Nouvelle déclinaison de l’influence des Etats dans, le « soft power » (littéralement la puissance douce) est de plus en plus retenu comme le critère le plus utilisé pour prendre la mesure, voire quantifier la capacité d’un État à influencer indirectement les relations internationales par la culture, les valeurs, la politique étrangère et la réputation, plutôt que par la coercition.
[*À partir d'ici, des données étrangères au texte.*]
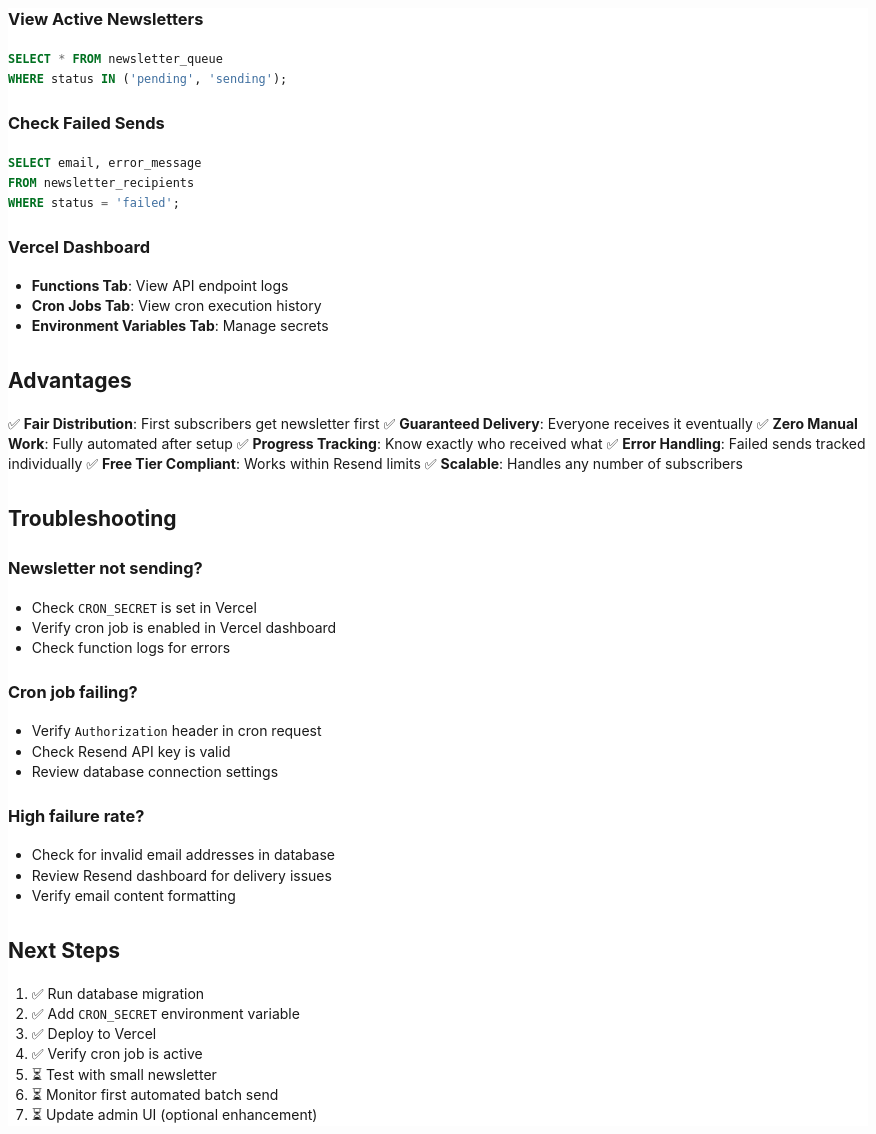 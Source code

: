 ### View Active Newsletters
```sql
SELECT * FROM newsletter_queue
WHERE status IN ('pending', 'sending');
```

### Check Failed Sends
```sql
SELECT email, error_message
FROM newsletter_recipients
WHERE status = 'failed';
```

### Vercel Dashboard
- **Functions Tab**: View API endpoint logs
- **Cron Jobs Tab**: View cron execution history
- **Environment Variables Tab**: Manage secrets

## Advantages

✅ **Fair Distribution**: First subscribers get newsletter first
✅ **Guaranteed Delivery**: Everyone receives it eventually
✅ **Zero Manual Work**: Fully automated after setup
✅ **Progress Tracking**: Know exactly who received what
✅ **Error Handling**: Failed sends tracked individually
✅ **Free Tier Compliant**: Works within Resend limits
✅ **Scalable**: Handles any number of subscribers

## Troubleshooting

### Newsletter not sending?
- Check `CRON_SECRET` is set in Vercel
- Verify cron job is enabled in Vercel dashboard
- Check function logs for errors

### Cron job failing?
- Verify `Authorization` header in cron request
- Check Resend API key is valid
- Review database connection settings

### High failure rate?
- Check for invalid email addresses in database
- Review Resend dashboard for delivery issues
- Verify email content formatting

## Next Steps

1. ✅ Run database migration
2. ✅ Add `CRON_SECRET` environment variable
3. ✅ Deploy to Vercel
4. ✅ Verify cron job is active
5. ⏳ Test with small newsletter
6. ⏳ Monitor first automated batch send
7. ⏳ Update admin UI (optional enhancement)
Les États-Unis, la Chine, le Royaume-Uni, le Japon, l’Allemagne et la France dominent le classement mondial, utilisant le cinéma, la technologie, le tourisme et le sport pour séduire.
Le cabinet de conseil britannique Brand Finance vient de publier son classement annuel des pays les plus influents au monde, connu sous le nom de Global Soft Power Index.
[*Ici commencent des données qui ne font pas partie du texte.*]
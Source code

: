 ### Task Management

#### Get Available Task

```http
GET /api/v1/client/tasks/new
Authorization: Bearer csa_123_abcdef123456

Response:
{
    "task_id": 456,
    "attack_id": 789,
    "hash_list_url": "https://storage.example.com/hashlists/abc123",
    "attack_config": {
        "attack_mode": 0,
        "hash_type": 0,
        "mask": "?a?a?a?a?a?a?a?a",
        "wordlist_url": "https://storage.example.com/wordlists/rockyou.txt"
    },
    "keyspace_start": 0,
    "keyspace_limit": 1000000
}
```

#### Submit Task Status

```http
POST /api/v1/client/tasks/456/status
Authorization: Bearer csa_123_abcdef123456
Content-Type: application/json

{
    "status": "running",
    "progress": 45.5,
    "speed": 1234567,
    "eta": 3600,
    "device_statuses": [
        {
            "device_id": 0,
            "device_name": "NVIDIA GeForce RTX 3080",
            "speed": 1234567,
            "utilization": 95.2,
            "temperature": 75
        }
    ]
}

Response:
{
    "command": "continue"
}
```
Pour établir ce classement, Brand Finance s’appuie sur les réponses d’un vaste panel de plus de 170 000 personnes issues de 101 marchés à travers le monde.
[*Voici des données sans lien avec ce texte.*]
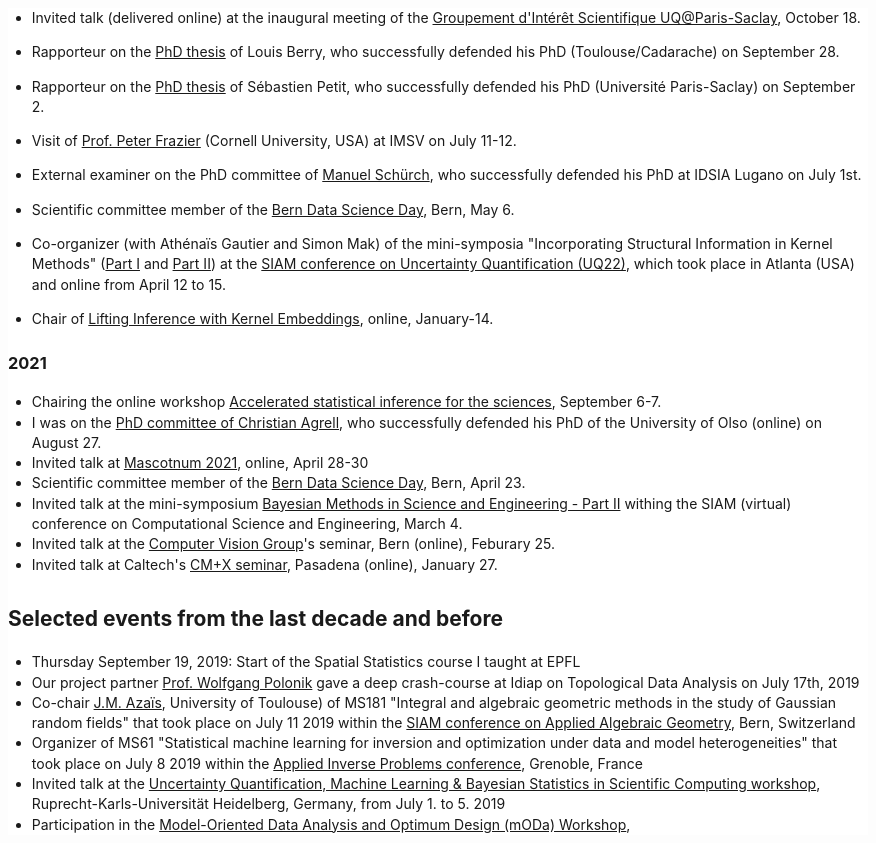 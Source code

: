 * Invited talk (delivered online) at the inaugural meeting of the [Groupement d'Intérêt Scientifique UQ@Paris-Saclay](https://uq-at-paris-saclay.github.io/), October 18.

* Rapporteur on the [PhD thesis](https://theses.hal.science/tel-03954825/) of Louis Berry, who successfully defended his PhD (Toulouse/Cadarache) on September 28. 

* Rapporteur on the [PhD thesis](https://theses.fr/2022UPASG063) of Sébastien Petit, who successfully defended his PhD (Université Paris-Saclay) on September 2. 

* Visit of [Prof. Peter Frazier](https://people.orie.cornell.edu/pfrazier/) (Cornell University, USA) at IMSV on July 11-12. 

* External examiner on the PhD committee of [Manuel Schürch](https://scholar.google.com/citations?user=bTzK12MAAAAJ&hl=de), who successfully defended his PhD at IDSIA Lugano on July 1st. 

* Scientific committee member of the [Bern Data Science Day](https://www.dsl.unibe.ch/lab/bdsd_archive/bdsd2022), Bern, May 6. 

* Co-organizer (with Athénaïs Gautier and Simon Mak) of the mini-symposia "Incorporating Structural Information in Kernel Methods" ([Part I](https://meetings.siam.org/sess/dsp_programsess.cfm?SESSIONCODE=73569) and 
[Part II](https://meetings.siam.org/sess/dsp_programsess.cfm?SESSIONCODE=73570)) at the [SIAM conference on Uncertainty Quantification (UQ22)](https://www.siam.org/conferences-events/past-event-archive/uq22/), which 
took place in Atlanta (USA) and online from April 12 to 15. 

* Chair of [Lifting Inference with Kernel Embeddings](https://like22-bern.github.io/), online, January-14.

### 2021

* Chairing the online workshop [Accelerated statistical inference for the sciences](https://sites.google.com/view/ai4s21/home), September 6-7. 
* I was on the [PhD committee of Christian Agrell](https://www.mn.uio.no/math/english/research/news-and-events/events/disputations/2021/Agrell.html), who successfully defended his PhD of the University of Olso (online) on August 27.  
* Invited talk at [Mascotnum 2021](https://uq.math.cnrs.fr/mascot21), online, April 28-30  
* Scientific committee member of the [Bern Data Science Day](https://www.bedsi.unibe.ch/events/bdsd/bdsd_2021/), Bern, April 23. 
* Invited talk at the mini-symposium [Bayesian Methods in Science and Engineering - Part II](https://meetings.siam.org/sess/dsp_programsess.cfm?SESSIONCODE=70316) withing the SIAM (virtual) conference on Computational Science and Engineering, March 4. 
* Invited talk at the [Computer Vision Group](https://www.cvg.unibe.ch/home/)'s seminar, Bern (online), Feburary 25.  
* Invited talk at Caltech's [CM+X seminar](https://cmx.caltech.edu/pastevents2021.html), Pasadena (online), January 27.  

[comment]: 2020 

## Selected events from the last decade and before    
                                     
* Thursday September 19, 2019: Start of the Spatial Statistics course I taught at EPFL
* Our project partner [Prof. Wolfgang Polonik](http://www.stat.ucdavis.edu/~polonik/WP-personal-home.html) gave a 
deep crash-course at Idiap on Topological Data Analysis on July 17th, 2019
* Co-chair [J.M. Azaïs](https://www.math.univ-toulouse.fr/~azais/), University of Toulouse) of MS181 "Integral and algebraic 
 geometric methods in the study of Gaussian random fields" that took place on July 11 2019 within the [SIAM conference on Applied Algebraic
Geometry](https://www.siam.org/Conferences/CM/Conference/ag19/), Bern, Switzerland
* Organizer of MS61 "Statistical machine learning for inversion and optimization
under data and model heterogeneities" that took place on July 8 2019 within the [Applied Inverse Problems conference](https://www.aip2019-grenoble.fr/), Grenoble, France
* Invited talk at the [Uncertainty Quantification, Machine Learning & Bayesian Statistics in
Scientific Computing workshop](https://sites.google.com/view/match2019/overview), Ruprecht-Karls-Universität Heidelberg, Germany, from July 1. to 5. 2019 </li>
* Participation in the [Model-Oriented Data Analysis and Optimum Design (mODa) Workshop](http://www.iam.fmph.uniba.sk/moda12),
Les principaux indicateurs utilisés comprennent : la réputation générale et l’image perçue d’un pays à l’étranger ; l’efficacité des institutions publiques, l’attractivité culturelle, l’ouverture aux talents et aux investissements étrangers, la capacité d’innovation, ainsi que l’influence diplomatique et l’engagement multilatéral.
En 2026, parmi 193 pays évalués, la Tunisie se classe 75e au niveau mondial en termes de soft power, avec un score de 36,7, soit une légère progression de 0,4 % par rapport à l’année précédente. Comparée à l’édition 2025, elle gagne quatre places.
Sur le continent africain, la Tunisie occupe la 6e place, devancée par ses trois voisins : l’Égypte, premier pays africain avec un score de 44,8 et 40e au niveau mondial ; le Maroc, qui maintient sa position de 2025 à la 50e place mondiale avec un score de 40,6 ; et l’Algérie, juste devant la Tunisie, à la 74e place mondiale avec un score de 36,8.
D’autres pays africains se distinguent, comme l’Afrique du Sud, 43e au classement mondial avec un score de 43, se positionnant ainsi comme le deuxième pays le plus influent d’Afrique après l’Égypte.
Tous les pays africains en deçà de la note moyenne de 50/10
Globalement, aucun pays africain n’atteint la note moyenne de 50/100 dans le classement 2026 de Brand Finance. La majorité des pays du continent se situent donc dans la partie inférieure du classement.
À l’échelle mondiale, les États-Unis conservent la première place de l’Indice mondial de puissance douce 2026, avec un score de 74,9, malgré un net déclin de leur réputation et de leur image globale. La Chine les suit de près en deuxième position avec un score de 73,5.
Le Japon se classe troisième avec un score de 70,6, devant le Royaume-Uni (69,2). L’Allemagne, pays le plus influent de l’Union européenne, complète le top 5 avec un score de 67,7.
Dans le monde arabe, les Émirats arabes unis sont le seul pays à figurer dans le top 10 mondial, se classant 10e avec un score de 59,4. Ils sont suivis par l’Arabie saoudite, 17e, et le Qatar, 20e.
À l’autre bout du classement, les pays les moins influents sont généralement de petits États insulaires ou ceux qui ont une faible visibilité sur la scène internationale. Parmi eux figurent les Comores, les Samoa et Sao Tomé-et-Principe, des pays qui, faute de ressources et de visibilité internationale, peinent à peser sur les circuits diplomatiques, économiques et culturels.